Friction in the Workers’ Compensation System
At the 2017 WCIRB Annual Conference a session discussed friction issues in the worker’s compensation system. The speakers were:
- Saul Allweiss, Attorney, Law Offices of Allweiss and McMurtry
- Tony Milano, WCIRB Vice President, Actuary
Frictional costs in workers’ compensation are significantly higher than other systems. For example, to deliver $1 in benefits it cost:
- $0.04 for the Red Cross
- $0.02 for Medicare
- $0.18 for private health insurance
- $0.53 for California workers’ compensation
Session highlights:
- Defense and medical-legal costs are over three times higher in California than in median NCCI states. A big part of this is is the driven by the high litigation rates in California. The design of California’s system is a factor as you typically see a variety of conditions added on to the claim which leads to the need for specialized medical exams for each condition. These add-on conditions is just not something you see outside of California.
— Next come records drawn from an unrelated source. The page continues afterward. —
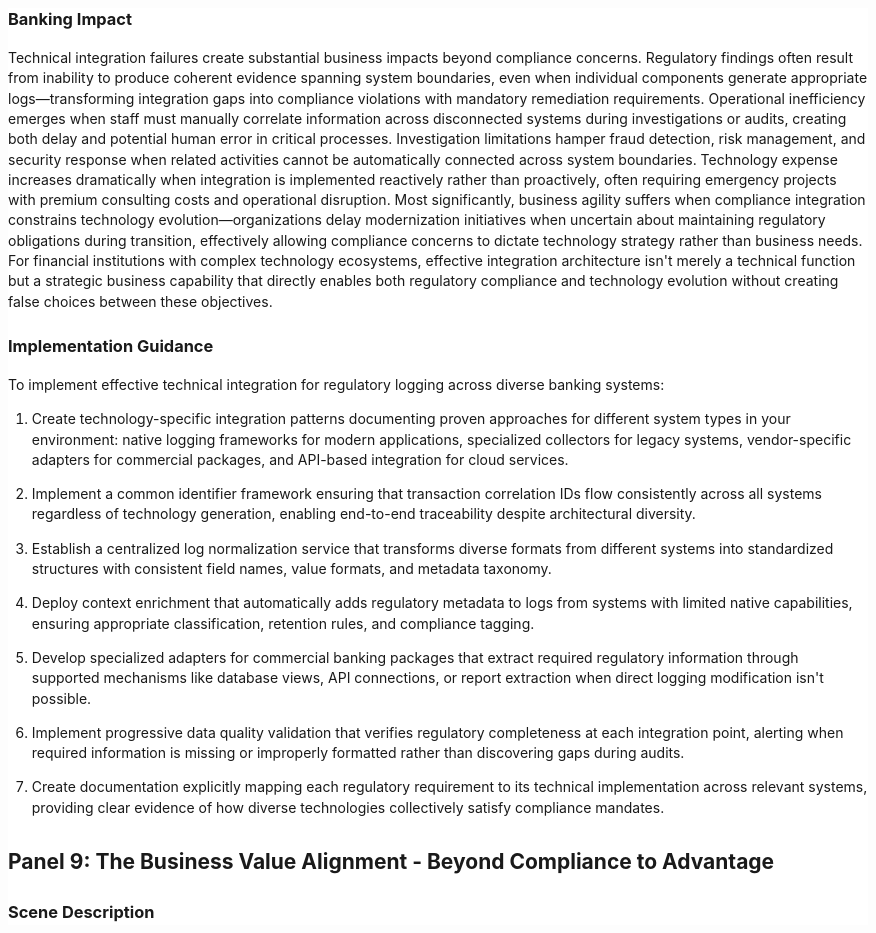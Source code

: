 ### Banking Impact
Technical integration failures create substantial business impacts beyond compliance concerns. Regulatory findings often result from inability to produce coherent evidence spanning system boundaries, even when individual components generate appropriate logs—transforming integration gaps into compliance violations with mandatory remediation requirements. Operational inefficiency emerges when staff must manually correlate information across disconnected systems during investigations or audits, creating both delay and potential human error in critical processes. Investigation limitations hamper fraud detection, risk management, and security response when related activities cannot be automatically connected across system boundaries. Technology expense increases dramatically when integration is implemented reactively rather than proactively, often requiring emergency projects with premium consulting costs and operational disruption. Most significantly, business agility suffers when compliance integration constrains technology evolution—organizations delay modernization initiatives when uncertain about maintaining regulatory obligations during transition, effectively allowing compliance concerns to dictate technology strategy rather than business needs. For financial institutions with complex technology ecosystems, effective integration architecture isn't merely a technical function but a strategic business capability that directly enables both regulatory compliance and technology evolution without creating false choices between these objectives.

### Implementation Guidance
To implement effective technical integration for regulatory logging across diverse banking systems:

1. Create technology-specific integration patterns documenting proven approaches for different system types in your environment: native logging frameworks for modern applications, specialized collectors for legacy systems, vendor-specific adapters for commercial packages, and API-based integration for cloud services.

2. Implement a common identifier framework ensuring that transaction correlation IDs flow consistently across all systems regardless of technology generation, enabling end-to-end traceability despite architectural diversity.

3. Establish a centralized log normalization service that transforms diverse formats from different systems into standardized structures with consistent field names, value formats, and metadata taxonomy.

4. Deploy context enrichment that automatically adds regulatory metadata to logs from systems with limited native capabilities, ensuring appropriate classification, retention rules, and compliance tagging.

5. Develop specialized adapters for commercial banking packages that extract required regulatory information through supported mechanisms like database views, API connections, or report extraction when direct logging modification isn't possible.

6. Implement progressive data quality validation that verifies regulatory completeness at each integration point, alerting when required information is missing or improperly formatted rather than discovering gaps during audits.

7. Create documentation explicitly mapping each regulatory requirement to its technical implementation across relevant systems, providing clear evidence of how diverse technologies collectively satisfy compliance mandates.

## Panel 9: The Business Value Alignment - Beyond Compliance to Advantage
### Scene Description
- In California, defense attorney expenses account for 43% of ALAE costs. The rest includes things like IMR costs, exams, depositions, records, surveillance and other issues.
- 83% of PD claims in Southern California involve attorney representation. That compares to 71% in Northern California. In 37% of cases with attorneys the first notice of the claim is the filing by the attorney. This is almost always on CT claims. The percentage of litigated claims has increased steadily since SB 863 increased PD rates making it more lucrative to file claims.
- Liens are also a big driver of frictional costs in California and that is something else that is very unique to the state. On the average lien case the frictional costs are 30% greater than the settlement amounts.
- The ALAE costs on CT claims tends to be about 50% higher than other claims.
What will it take to change behavior?
- There has been a string of arrests of medical providers for workers’ compensation fraud. Seeing more doctors go to jail and have their liens disallowed would send a strong anti-fraud message and should discourage such behavior.
- Enact legislation to ban post-termination CT claims.
- Raise the causation standard from 1% to 51% so the work has to be the main cause for any condition to be compensable. That low causation standard is the driver for all the add-on conditions that is seen on litigated claims.
- Require the use of evidence based treatment guidelines.